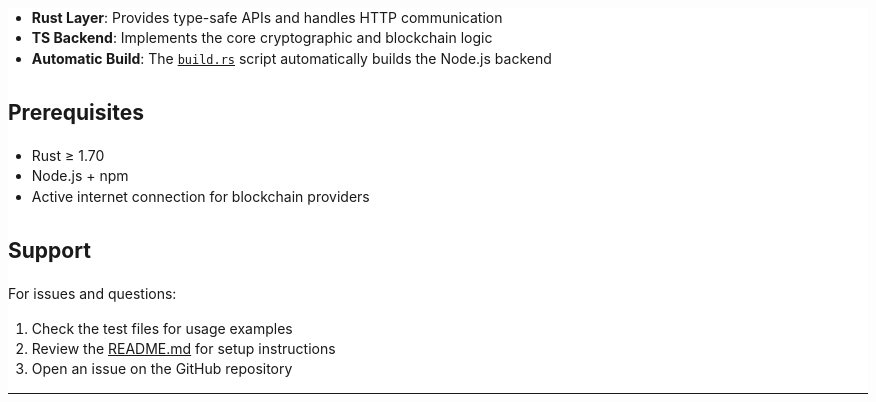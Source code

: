 - **Rust Layer**: Provides type-safe APIs and handles HTTP communication
- **TS Backend**: Implements the core cryptographic and blockchain logic
- **Automatic Build**: The [`build.rs`](build.rs) script automatically builds the Node.js backend

## Prerequisites

- Rust ≥ 1.70
- Node.js + npm
- Active internet connection for blockchain providers

## Support

For issues and questions:

1. Check the test files for usage examples
2. Review the [README.md](README.md) for setup instructions
3. Open an issue on the GitHub repository

---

****************

• _EXERCISE_
What is needed here is an exact transcription of every record above, with images excluded.

• _THE COMPLETED TASK_
Source code

: - **Rust Layer**: Provides type-safe APIs and handles HTTP communication
- **TS Backend**: Implements the core cryptographic and blockchain logic
- **Automatic Build**: The [`build.rs`](build.rs) script automatically builds the Node.js backend

## Prerequisites

- Rust ≥ 1.70
- Node.js + npm
- Active internet connection for blockchain providers

## Support

For issues and questions:

1. Check the test files for usage examples
2. Review the [README.md](README.md) for setup instructions
3. Open an issue on the GitHub repository

---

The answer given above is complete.